Le Moteur Derrière l'Histoire
Ce qui alimente tout cela est le calibre 31-260 PS HMD AU, un mouvement construit sur les fondations de la famille 260 de Patek Philippe, une architecture automatique ultra plate qui utilise un micro rotor décentré en platine plutôt qu'un rotor pleine taille balayant l'ensemble du mouvement, ce qui permet au calibre de base de rester à seulement quatre millimètres d'épaisseur avant même l'ajout des modules automate et rétrograde. Le mouvement achevé, mécanisme d'automate compris, totalise deux cent soixante sept composants individuels et vingt huit rubis, régulé par un balancier Gyromax associé à un spiral Spiromax, le spiral plat breveté de Patek Philippe dont la courbe terminale relevée l'aide à respirer plus régulièrement quelle que soit la position de la montre, battant à vingt huit mille huit cents alternances par heure, soit quatre battements complets par seconde. Complètement remonté, il fonctionne entre trente huit et quarante huit heures, et l'ensemble du mouvement porte le Sceau Patek Philippe, le poinçon de qualité maison de la manufacture, appliqué uniquement aux mouvements répondant à ses propres normes internes de finition, de précision et de fiabilité.

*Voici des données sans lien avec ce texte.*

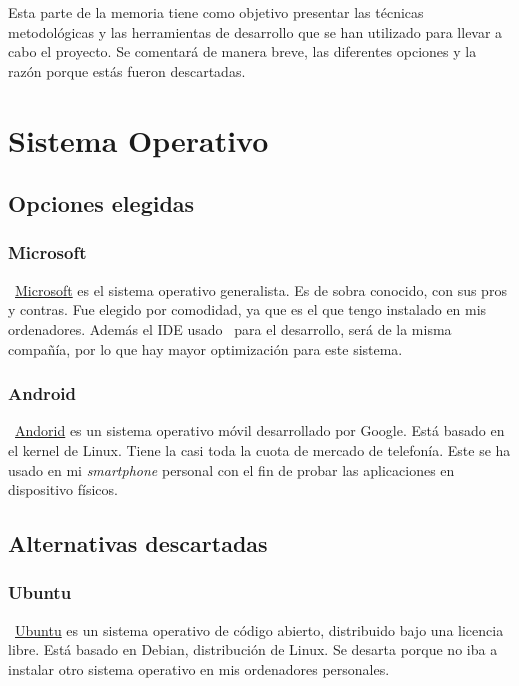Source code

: 
Esta parte de la memoria tiene como objetivo presentar las técnicas metodológicas y las herramientas de desarrollo que se han utilizado para llevar a cabo el proyecto. Se comentará de manera breve, las diferentes opciones y la razón porque estás fueron descartadas.

\section{Sistema Operativo}

\subsection{Opciones elegidas}

\subsubsection{Microsoft}
~\href{https://www.microsoft.com/es-es}{Microsoft} es el sistema operativo generalista. Es de sobra conocido, con sus pros y contras. Fue elegido por comodidad, ya que es el que tengo instalado en mis ordenadores. Además el IDE usado~\pageref{visual} para el desarrollo, será de la misma compañía, por lo que hay mayor optimización para este sistema.

\subsubsection{Android}
~\href{https://www.android.com/intl/es_es/}{Andorid} es un sistema operativo móvil desarrollado por Google. Está basado en el kernel de Linux. Tiene la casi toda la cuota de mercado de telefonía. Este se ha usado en mi \emph{smartphone} personal con el fin de probar las aplicaciones en dispositivo físicos.

\subsection{Alternativas descartadas}

\subsubsection{Ubuntu}
~\href{https://ubuntu.com/}{Ubuntu} es un sistema operativo de código abierto, distribuido bajo una licencia libre. Está basado en Debian, distribución de Linux. Se desarta porque no iba a instalar otro sistema operativo en mis ordenadores personales.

Patek Philippe affiche la référence 5249R-001 à trois cent soixante quatre mille six cents euros, un chiffre qui à lui seul ne dit rien de la raison pour laquelle cette montre compte. Ce qui compte, c'est que quelque part dans un atelier à Genève, un artisan a passé cent cinquante heures à graver un renard pas plus grand qu'un bout de doigt, travaillant à une épaisseur de deux dixièmes de millimètre, parce qu'il y a soixante huit ans, un horloger nommé Louis Cottier a décidé qu'une fable sur la vanité et la flatterie méritait d'être racontée en or, et parce qu'en 2026, Patek Philippe a décidé que cette histoire méritait d'être réapprise à raconter, cette fois assez petite pour tenir sur un poignet, et tout aussi charmante qu'elle l'a toujours été.